Closed alawvt closed 4 years ago
I have started running
sudo -u vtechworks /dspace/bin/dspace filter-media -p "ImageMagick Image Thumbnail","ImageMagick PDF Thumbnail" -f -i 10919/5524`
or with logging
sudo -u vtechworks /dspace/bin/dspace filter-media -p "ImageMagick Image Thumbnail","ImageMagick PDF Thumbnail" -f -i 10919/23913 | tee thumbnails/10919_23913.txt
to force thumbnail creation, one top-level community at a time. It seems to generate thumbnails for ~25 items/minute for items with one file. (ETDs will be slower, since they often have multiple files per item.) Once done, I am checking the community to spot any missing thumbnails or quality concerns.

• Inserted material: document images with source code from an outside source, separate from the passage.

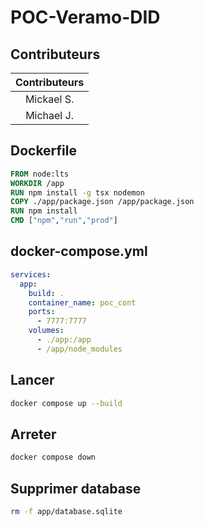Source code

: # POC-Veramo-DID

## Contributeurs
|Contributeurs|
|:----------:|
|Mickael S.|
|Michael J.|

## Dockerfile
```Dockerfile
FROM node:lts
WORKDIR /app
RUN npm install -g tsx nodemon
COPY ./app/package.json /app/package.json
RUN npm install
CMD ["npm","run","prod"]
```

## docker-compose.yml
```yaml
services:
  app:
    build: .
    container_name: poc_cont
    ports:
      - 7777:7777
    volumes:
      - ./app:/app
      - /app/node_modules
```

## Lancer
```bash
docker compose up --build
```

## Arreter
```bash
docker compose down
```

## Supprimer database
```bash
rm -f app/database.sqlite
```
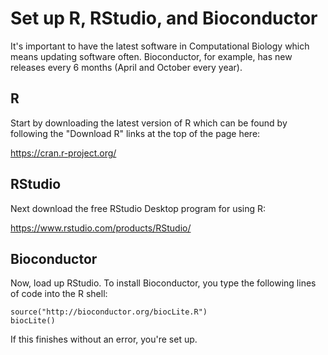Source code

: # Set up R, RStudio, and Bioconductor

It's important to have the latest software in Computational Biology
which means updating software often. Bioconductor, for example, has
new releases every 6 months (April and October every year).

## R

Start by downloading the latest version of R which can be found by
following the "Download R" links at the top of the page here:

<https://cran.r-project.org/>

## RStudio

Next download the free RStudio Desktop program for using R:

<https://www.rstudio.com/products/RStudio/>

## Bioconductor

Now, load up RStudio. To install Bioconductor, you type the following
lines of code into the R shell:

```{r}
source("http://bioconductor.org/biocLite.R")
biocLite()
```

If this finishes without an error, you're set up.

View in ascending title order, 100 per page,
https://vtechworks.lib.vt.edu/discover?rpp=100&etal=0&scope=10919/72294&group_by=none&sort_by=dc.title_sort&order=asc
Done
College of Agriculture and Life Sciences (CALS) [8455] # done, checked for duplicate items
College of Architecture and Urban Studies (CAUS) [1625] # done, checked for duplicate items
College of Engineering (COE) [3697] # done, checked for duplicate items
College of Liberal Arts and Human Sciences (CLAHS) [716] # done, checked for duplicate items
College of Natural Resources and Environment (CNRE) [1323] # done, checked for duplicate items
College of Science (COS) [2363] # done, checked for duplicate items
Destination Areas (DAs) and Strategic Growth Areas (SGAs) [1376] # done, checked for duplicate items
ETDs: Networked Digital Library of Theses and Dissertations [176] # done, checked
ETDs: Virginia Tech Electronic Theses and Dissertations [33753] # done, checked
Fralin Life Sciences Institute [548] # done, checked for duplicate items
Honors College [12] # done, checked
Institute for Creativity, Arts, and Technology (ICAT) [45] # done, checked
Institute for Critical Technology and Applied Science (ICTAS) [83] # done, checked
Institute for Society, Culture and Environment (ISCE) [49] # done, checked
Pamplin College of Business [704] # done, checked for duplicate items
Research Centers [502] # done, checked for duplicate items
Student Works [675]- # done, checked for duplicate items
University Administration and Governance [6362] # done, checked for duplicate items
University Libraries [1330] # done, checked for duplicate items
Virginia Cooperative Extension (VCE) [7337] # done, checked for duplicate items
Virginia-Maryland College of Veterinary Medicine (VMCVM) [508] # done, checked for duplicate items
Virginia Tech Carilion (VTC) [486] # done, checked
Virginia Tech Patents [619] # done, checked
Virginia Tech Transportation Institute (VTTI) [495] # done, checked for duplicate items
VTechWorks Archives [12541] # done, checked for duplicate items
I just spoke with @soumikgh about running the thumbnail generation on production. I will probably run larger collections overnight.
Speed measurements
2020-01-16 running 10919/11041 (dissertation collection)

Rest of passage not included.